In regular life, our experience of tanhā is not always that extreme. Often, it goes unnoticed because it is our habitual way of paying attention to the world. This week and next we are going to begin exploring this crucial concept.
from a talk called Right Restraint by Ajahn Chah
In the ordinary way of experiencing things, when something good appears, we have a positive reaction, and when something bad appears, we have a negative reaction…Even though we can’t yet let go, we are aware of these states continuously. Being continuously aware of ourselves and our attachments, we will come to see that such grasping is not the path. Knowing is fifty percent, even if we are unable to let go. Though we can’t let go, we do understand that letting go of these things will bring peace. We see the danger in the things we like and dislike. We see the danger in praise and blame.
So whether we are being praised or criticized, we are continuously aware. When worldly people are criticized and slandered, they can’t bear it; it hurts their hearts. When they are praised, they are pleased and excited. This is what is natural in the world. But for those who are practising, when there is praise, they know there is danger. When there is blame, they know the danger. They know that being attached to either of these brings ill results. They are all harmful if we grasp at them and give them meaning.
When we have this kind of awareness, we know phenomena as they occur.
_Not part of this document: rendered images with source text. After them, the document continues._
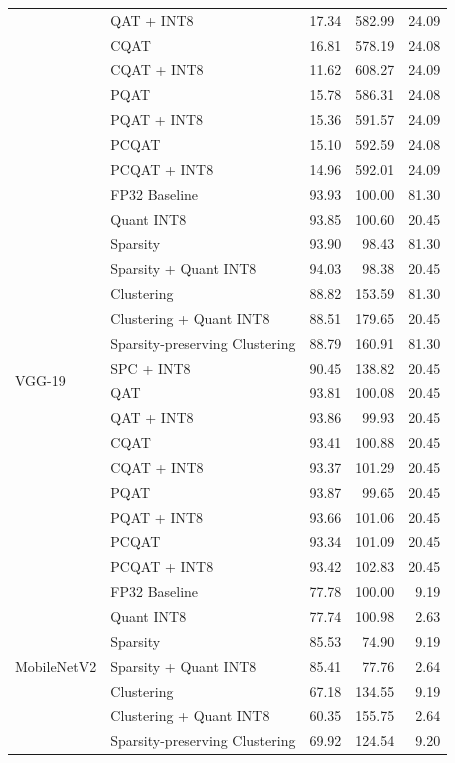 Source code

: \begin{table}[htbp]
{\begin{tabular}{llrrr}
  & QAT + INT8 & 17.34 & 582.99 & 24.09 \\
  & CQAT & 16.81 & 578.19 & 24.08 \\
  & CQAT + INT8 & 11.62 & 608.27 & 24.09 \\
  & PQAT & 15.78 & 586.31 & 24.08 \\
  & PQAT + INT8 & 15.36 & 591.57 & 24.09 \\
  & PCQAT & 15.10 & 592.59 & 24.08 \\
  & PCQAT + INT8 & 14.96 & 592.01 & 24.09 \\
\midrule
\multirow{16}{*}{VGG-19}
  & FP32 Baseline & 93.93 & 100.00 & 81.30 \\
  & Quant INT8 & 93.85 & 100.60 & 20.45 \\
  & Sparsity & 93.90 & 98.43 & 81.30 \\
  & Sparsity + Quant INT8 & 94.03 & 98.38 & 20.45 \\
  & Clustering & 88.82 & 153.59 & 81.30 \\
  & Clustering + Quant INT8 & 88.51 & 179.65 & 20.45 \\
  & Sparsity-preserving Clustering & 88.79 & 160.91 & 81.30 \\
  & SPC + INT8 & 90.45 & 138.82 & 20.45 \\
  & QAT & 93.81 & 100.08 & 20.45 \\
  & QAT + INT8 & 93.86 & 99.93 & 20.45 \\
  & CQAT & 93.41 & 100.88 & 20.45 \\
  & CQAT + INT8 & 93.37 & 101.29 & 20.45 \\
  & PQAT & 93.87 & 99.65 & 20.45 \\
  & PQAT + INT8 & 93.66 & 101.06 & 20.45 \\
  & PCQAT & 93.34 & 101.09 & 20.45 \\
  & PCQAT + INT8 & 93.42 & 102.83 & 20.45 \\
\midrule
\multirow{16}{*}{MobileNetV2}
  & FP32 Baseline & 77.78 & 100.00 & 9.19 \\
  & Quant INT8 & 77.74 & 100.98 & 2.63 \\
  & Sparsity & 85.53 & 74.90 & 9.19 \\
  & Sparsity + Quant INT8 & 85.41 & 77.76 & 2.64 \\
  & Clustering & 67.18 & 134.55 & 9.19 \\
  & Clustering + Quant INT8 & 60.35 & 155.75 & 2.64 \\
  & Sparsity-preserving Clustering & 69.92 & 124.54 & 9.20 \\

\end{tabular}}
\end{table}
We know that if we form attachments to phenomena, there really will be suffering. If we are not aware, then grasping at what we conceive of as good or bad gives rise to suffering. When we pay attention, we see this grasping; we see how we catch hold of the good and the bad and how this causes suffering. So at first we grasp hold of things and with awareness see the fault in that. How is that? It’s because we grasp tightly and experience suffering. We will then start to seek a way to let go and be free. We ponder, ‘What should I do to be free?’
(I’m using a practice originally presented here because I think she nails it. Note that she uses grasping, while I use clinging, but we’re talking about tanhā.)
In order to follow this advice from Ajahn Chah, we have to make an effort to know what’s going on inside of us, continuously — in spite of our inclination to have our primary focus be directed outwards.
Let’s say we’re in a beautiful park and we see another person dropping litter on the ground. We think, “she shouldn’t do that!”, and we get upset. Do we notice that we’ve gotten upset, or do we keep thinking about what a terrible person the litterbug is? Do we notice that we have grasped the thought of injustice or outrage or “shouldn’t!” and let it run away with us?
We can cultivate a meta-awareness, that is, an awareness of the quality of our awareness. When we are calm, we can know that we’re calm; when we’re distressed, we can know that we are distressed; when we’re elated, we can know this state, too. It is possible to be aware of every sort of mind state, as it comes up. In this way, we can observe how grasping and suffering arise and pass away in our experience. Slowly, wisdom can develop from these repeated observations.
So, this week I’d like you to pay attention to what clinging is like for you. Maybe you can catch it in the moment! If not, you can reflect on it afterwards. At the end of each day this week, think back and identify a moment when you got hooked by tanhā. Make note of it and we’ll discuss on Sunday.
As always, thanks for your practice!